「那好吧。」林鳳仙聽到夏老爺子這麼說,便去舀湯去了。
她本來是沒想吃的,只是想著舀一碗給夏河打打牙祭,可是給夏河舀了,不可能不給夏老爺子舀吧,給夏老爺子舀了,不能夠缺了夏凌峰吧?現在夏老爺子叫她也吃,她若是吃的話,免不了要給方氏舀一碗,然後還得給夏江舀一碗,這樣一來,又得多洗一次碗了,唉……
又盛了三碗出來,先是給方氏送去,她進去的時候,方氏好像正側著聽她的動靜呢,見到她進來,又吊起了眉頭,「幹什麼,又沒到吃飯的點!」
林鳳仙懶得搭理她,將碗往她桌子上一放,又拿著一碗去送給夏江去了,跟方氏的態度差不多,夏江也是個小沒良心的,明明想吃的很,卻還是得說兩句風涼話。
林鳳仙一概沒理,只端著自己一碗,進了西屋書房。
等她進去的時候,發現夏老爺子跟夏凌峰等人都在等她,她便笑了起來,「你們怎麼不吃啊?」
「等你呢。」夏河答道。
這碗湯他不停的舀啊舀的,那香味直往他的鼻子裡面鑽,他口水幾乎都咽下去一碗了。
「不用等我,吃吧。」林鳳仙雖然這樣說著,但是聽到夏河說他們在等她,她心中還是挺高興的。

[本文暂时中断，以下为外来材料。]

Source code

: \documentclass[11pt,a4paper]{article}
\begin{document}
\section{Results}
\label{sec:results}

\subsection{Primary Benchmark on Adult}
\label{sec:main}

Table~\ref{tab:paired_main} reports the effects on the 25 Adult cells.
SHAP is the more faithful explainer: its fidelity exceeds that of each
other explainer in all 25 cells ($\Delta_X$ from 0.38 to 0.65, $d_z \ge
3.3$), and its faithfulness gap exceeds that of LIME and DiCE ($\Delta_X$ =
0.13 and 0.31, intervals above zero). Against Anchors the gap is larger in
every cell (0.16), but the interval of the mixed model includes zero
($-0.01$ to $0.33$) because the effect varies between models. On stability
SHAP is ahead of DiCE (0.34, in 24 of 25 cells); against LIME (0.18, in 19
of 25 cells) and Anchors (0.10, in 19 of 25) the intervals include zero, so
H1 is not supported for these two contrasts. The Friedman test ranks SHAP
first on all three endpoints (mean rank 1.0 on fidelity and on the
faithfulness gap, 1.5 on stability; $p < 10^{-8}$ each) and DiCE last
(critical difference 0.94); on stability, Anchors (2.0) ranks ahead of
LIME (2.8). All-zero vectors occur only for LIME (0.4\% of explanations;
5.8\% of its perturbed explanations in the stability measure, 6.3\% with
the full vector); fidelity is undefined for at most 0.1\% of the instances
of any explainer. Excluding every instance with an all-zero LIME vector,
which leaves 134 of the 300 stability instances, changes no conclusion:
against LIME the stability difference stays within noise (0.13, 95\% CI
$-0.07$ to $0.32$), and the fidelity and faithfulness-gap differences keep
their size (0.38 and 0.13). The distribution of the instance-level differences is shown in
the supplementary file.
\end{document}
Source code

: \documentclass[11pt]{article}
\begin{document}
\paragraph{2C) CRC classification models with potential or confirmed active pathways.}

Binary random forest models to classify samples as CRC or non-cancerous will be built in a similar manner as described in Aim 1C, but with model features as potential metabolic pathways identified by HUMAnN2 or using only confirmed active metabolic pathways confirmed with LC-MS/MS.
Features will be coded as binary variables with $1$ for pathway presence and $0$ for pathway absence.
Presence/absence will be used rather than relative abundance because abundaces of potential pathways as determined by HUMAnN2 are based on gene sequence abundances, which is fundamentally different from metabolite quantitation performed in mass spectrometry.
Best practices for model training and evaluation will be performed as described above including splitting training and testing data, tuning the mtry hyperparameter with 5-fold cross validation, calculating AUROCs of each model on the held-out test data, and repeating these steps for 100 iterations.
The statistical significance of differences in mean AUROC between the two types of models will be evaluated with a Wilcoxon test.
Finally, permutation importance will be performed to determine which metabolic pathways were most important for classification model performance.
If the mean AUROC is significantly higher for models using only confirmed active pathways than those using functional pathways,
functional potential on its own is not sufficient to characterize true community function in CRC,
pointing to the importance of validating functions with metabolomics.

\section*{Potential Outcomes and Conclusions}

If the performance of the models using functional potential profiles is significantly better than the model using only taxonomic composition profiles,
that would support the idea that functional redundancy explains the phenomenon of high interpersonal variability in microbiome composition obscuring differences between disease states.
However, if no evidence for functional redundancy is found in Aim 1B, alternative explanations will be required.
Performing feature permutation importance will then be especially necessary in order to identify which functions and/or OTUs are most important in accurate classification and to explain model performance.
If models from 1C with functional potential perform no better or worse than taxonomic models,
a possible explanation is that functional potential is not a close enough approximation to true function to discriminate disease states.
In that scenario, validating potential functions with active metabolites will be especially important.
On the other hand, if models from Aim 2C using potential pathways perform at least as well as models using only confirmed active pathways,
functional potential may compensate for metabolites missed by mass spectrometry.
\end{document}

這筒骨香芋羹她燉了很久很久,那香芋都被她給燉成渣了,此刻這碗說是湯,其實就是一碗糊糊,舀一口放嘴裡,滿嘴都是香芋跟肉湯的味道,十分的綿軟,好吃的不得了。
夏河三兩下就將碗中的吃碗了,還用調羹將碗颳得乾乾淨淨,林鳳仙見到他這樣子,好像一隻小香豬一樣,比之前可愛的多了。
收了碗,她又繼續抄書,或許是因為吃了一碗香芋羹的緣故,抄書她都更有活力了。
等抄到天黑,眾人又美美的吃了一餐飯,然後林鳳仙收拾了碗筷,三人又繼續去抄書,那勤快勁,簡直是沒得說了。
不過三天,眾人便一人抄寫了一本書了,夏老爺子跟夏凌峰抄得快,兩人都已經寫了一本半了,若是算成錢的,也有個好幾十文,不過三人臉上卻並無多少笑意。
這雨下的太久了,已經超過了往年,種在地里的莊稼被都被淹了好久,若是再這樣下雨的話,怕是根都會爛掉。
夏老爺子擔心地裡面的收成,雖然夏家不種田,但好歹還有二十畝地傭種出去了,收租是按照地裡面的收成來的,收成好,收得租子便也多。
一畝地傭種出去,東家占六成,傭戶占四成,由東家交稅,朝廷的賦稅一般要收兩成,夏家是慈善人家,平常只收五成的租子。
夏凌雲曾經是秀才,可以免稅,每三年所有的秀才都要重新考核一次,如今三年還沒滿,他死亡的消息還沒報上去,所以夏家依舊占著這個免稅的名額不用交稅,不過等到了明年,夏凌雲不能夠去考核,夏家便也得交稅了。
所以,看著這連天的大雨,夏老爺子實在是擔心地裡面的收成。